Brief
Nothing but a number should be returned: the count of lines in the records that contain "documentclass".

(Stored data entries)
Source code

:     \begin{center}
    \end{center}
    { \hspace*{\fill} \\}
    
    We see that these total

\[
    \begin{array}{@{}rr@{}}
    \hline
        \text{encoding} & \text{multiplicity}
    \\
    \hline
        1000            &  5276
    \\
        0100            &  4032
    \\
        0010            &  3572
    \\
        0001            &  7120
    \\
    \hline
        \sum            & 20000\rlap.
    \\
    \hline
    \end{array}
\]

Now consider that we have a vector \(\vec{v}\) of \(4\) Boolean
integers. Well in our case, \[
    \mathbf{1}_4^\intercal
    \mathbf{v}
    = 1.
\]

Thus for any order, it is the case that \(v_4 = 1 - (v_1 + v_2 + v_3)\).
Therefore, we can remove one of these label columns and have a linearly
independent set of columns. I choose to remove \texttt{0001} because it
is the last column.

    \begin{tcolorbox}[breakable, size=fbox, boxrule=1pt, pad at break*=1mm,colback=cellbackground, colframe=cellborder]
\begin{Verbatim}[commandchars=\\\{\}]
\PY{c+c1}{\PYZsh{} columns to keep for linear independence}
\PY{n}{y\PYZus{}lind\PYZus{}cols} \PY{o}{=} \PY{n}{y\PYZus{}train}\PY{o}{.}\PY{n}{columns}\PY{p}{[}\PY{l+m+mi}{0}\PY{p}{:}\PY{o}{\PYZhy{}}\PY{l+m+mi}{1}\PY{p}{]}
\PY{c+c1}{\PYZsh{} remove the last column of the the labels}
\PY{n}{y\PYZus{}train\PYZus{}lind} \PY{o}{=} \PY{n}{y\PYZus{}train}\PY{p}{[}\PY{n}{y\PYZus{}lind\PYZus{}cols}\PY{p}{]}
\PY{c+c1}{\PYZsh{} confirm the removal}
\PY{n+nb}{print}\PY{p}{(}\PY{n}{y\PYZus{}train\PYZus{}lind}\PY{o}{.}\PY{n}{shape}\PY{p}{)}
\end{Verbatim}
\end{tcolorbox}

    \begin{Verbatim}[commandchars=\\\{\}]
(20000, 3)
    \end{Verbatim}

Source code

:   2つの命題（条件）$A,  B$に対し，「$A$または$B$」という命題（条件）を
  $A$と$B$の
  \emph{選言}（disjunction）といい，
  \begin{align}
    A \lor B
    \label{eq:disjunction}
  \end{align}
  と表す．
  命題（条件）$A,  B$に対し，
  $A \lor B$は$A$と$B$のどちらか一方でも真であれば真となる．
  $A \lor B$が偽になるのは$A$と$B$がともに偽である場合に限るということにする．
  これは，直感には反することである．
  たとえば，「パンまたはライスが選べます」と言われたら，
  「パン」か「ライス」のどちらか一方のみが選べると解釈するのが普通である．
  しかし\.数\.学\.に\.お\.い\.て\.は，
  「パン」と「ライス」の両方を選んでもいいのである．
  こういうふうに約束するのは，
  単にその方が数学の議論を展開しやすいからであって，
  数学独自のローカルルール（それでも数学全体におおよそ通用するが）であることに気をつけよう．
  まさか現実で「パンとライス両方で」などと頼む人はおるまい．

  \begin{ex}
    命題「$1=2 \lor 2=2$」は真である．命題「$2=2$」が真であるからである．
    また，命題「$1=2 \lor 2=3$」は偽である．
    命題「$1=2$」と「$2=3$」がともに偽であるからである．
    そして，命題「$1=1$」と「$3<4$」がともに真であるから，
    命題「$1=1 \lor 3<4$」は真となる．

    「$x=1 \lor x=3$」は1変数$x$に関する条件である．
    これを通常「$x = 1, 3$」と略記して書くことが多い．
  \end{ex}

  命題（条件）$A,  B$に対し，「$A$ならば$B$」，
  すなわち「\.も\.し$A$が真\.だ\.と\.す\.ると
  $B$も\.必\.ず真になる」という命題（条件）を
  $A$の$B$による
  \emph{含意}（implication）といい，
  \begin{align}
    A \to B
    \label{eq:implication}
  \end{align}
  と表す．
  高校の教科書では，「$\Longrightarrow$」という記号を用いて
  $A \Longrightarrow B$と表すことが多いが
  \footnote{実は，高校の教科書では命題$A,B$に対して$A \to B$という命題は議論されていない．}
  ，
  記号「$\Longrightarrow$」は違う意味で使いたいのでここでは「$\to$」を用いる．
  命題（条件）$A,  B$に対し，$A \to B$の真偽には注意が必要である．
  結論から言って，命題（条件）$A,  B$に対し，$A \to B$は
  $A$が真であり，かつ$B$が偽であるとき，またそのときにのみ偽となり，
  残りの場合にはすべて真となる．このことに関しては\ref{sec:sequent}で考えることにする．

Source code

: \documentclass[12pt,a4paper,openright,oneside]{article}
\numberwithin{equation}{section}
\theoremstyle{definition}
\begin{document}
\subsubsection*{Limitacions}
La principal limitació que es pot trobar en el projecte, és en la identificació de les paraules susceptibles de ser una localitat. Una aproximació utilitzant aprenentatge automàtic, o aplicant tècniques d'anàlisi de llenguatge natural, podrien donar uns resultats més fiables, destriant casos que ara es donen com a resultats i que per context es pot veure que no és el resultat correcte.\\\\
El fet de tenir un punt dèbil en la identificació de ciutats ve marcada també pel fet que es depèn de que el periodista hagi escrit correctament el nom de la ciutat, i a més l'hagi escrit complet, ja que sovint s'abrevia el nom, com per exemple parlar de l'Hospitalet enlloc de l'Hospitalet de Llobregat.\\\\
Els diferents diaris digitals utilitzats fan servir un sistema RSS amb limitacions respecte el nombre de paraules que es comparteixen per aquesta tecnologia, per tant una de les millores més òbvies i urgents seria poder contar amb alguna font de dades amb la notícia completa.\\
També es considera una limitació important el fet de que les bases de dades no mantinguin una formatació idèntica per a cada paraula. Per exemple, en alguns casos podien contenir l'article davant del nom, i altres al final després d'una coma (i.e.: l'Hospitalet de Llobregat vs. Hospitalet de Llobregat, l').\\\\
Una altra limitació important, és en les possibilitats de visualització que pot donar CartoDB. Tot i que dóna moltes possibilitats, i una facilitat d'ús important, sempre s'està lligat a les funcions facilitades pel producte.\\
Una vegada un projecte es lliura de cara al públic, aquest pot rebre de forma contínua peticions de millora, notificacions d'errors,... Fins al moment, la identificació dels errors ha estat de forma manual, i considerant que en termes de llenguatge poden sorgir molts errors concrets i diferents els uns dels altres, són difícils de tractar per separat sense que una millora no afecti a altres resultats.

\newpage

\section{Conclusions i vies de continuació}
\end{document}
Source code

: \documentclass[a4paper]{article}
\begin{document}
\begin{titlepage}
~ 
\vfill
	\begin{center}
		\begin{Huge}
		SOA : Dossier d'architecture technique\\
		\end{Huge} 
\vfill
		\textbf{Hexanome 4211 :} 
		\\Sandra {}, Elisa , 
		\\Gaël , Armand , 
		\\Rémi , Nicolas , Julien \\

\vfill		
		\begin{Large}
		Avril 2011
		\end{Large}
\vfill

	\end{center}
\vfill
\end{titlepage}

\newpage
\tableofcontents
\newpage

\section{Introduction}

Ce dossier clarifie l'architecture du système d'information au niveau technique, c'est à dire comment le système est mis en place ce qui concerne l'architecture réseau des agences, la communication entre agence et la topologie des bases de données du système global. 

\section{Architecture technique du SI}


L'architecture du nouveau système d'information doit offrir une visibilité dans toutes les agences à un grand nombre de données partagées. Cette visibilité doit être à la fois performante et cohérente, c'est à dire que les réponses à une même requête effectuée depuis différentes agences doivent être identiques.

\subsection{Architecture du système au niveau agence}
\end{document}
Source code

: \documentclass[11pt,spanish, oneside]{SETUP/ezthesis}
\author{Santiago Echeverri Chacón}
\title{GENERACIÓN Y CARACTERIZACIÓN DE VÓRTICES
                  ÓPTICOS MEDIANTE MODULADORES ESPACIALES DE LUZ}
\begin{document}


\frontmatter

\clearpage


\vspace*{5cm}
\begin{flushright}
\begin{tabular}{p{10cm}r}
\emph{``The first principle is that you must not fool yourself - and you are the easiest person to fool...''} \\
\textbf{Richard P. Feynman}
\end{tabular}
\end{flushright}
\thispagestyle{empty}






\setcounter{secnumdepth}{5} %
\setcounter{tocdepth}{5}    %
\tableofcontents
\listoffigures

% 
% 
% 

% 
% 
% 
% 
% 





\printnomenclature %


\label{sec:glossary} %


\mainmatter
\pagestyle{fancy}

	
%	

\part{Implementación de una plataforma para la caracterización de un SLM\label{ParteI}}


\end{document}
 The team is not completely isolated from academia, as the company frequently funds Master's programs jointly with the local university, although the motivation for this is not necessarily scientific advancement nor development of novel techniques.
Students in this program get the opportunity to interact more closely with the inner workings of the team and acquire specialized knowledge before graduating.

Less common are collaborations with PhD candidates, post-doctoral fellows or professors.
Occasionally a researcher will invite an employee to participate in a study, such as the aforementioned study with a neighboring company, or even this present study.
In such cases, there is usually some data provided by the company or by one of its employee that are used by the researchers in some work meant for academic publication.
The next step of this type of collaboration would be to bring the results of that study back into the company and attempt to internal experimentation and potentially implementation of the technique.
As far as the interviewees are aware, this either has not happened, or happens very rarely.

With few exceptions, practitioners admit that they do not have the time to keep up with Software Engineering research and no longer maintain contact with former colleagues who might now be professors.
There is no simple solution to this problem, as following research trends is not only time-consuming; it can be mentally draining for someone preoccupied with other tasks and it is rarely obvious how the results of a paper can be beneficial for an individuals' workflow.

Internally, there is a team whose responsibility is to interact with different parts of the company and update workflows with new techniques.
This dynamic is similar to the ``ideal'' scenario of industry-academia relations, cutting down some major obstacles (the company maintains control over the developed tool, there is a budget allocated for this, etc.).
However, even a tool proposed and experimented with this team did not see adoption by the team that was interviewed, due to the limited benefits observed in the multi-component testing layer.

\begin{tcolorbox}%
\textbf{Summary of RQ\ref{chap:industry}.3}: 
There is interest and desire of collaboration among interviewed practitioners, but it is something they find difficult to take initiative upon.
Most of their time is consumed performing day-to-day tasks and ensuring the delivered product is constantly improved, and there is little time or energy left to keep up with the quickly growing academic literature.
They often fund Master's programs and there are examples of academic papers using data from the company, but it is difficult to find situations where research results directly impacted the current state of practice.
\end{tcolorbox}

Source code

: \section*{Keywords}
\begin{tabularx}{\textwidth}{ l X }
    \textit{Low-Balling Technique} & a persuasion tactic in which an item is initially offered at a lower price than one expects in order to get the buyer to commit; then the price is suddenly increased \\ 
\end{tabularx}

Exercise result
3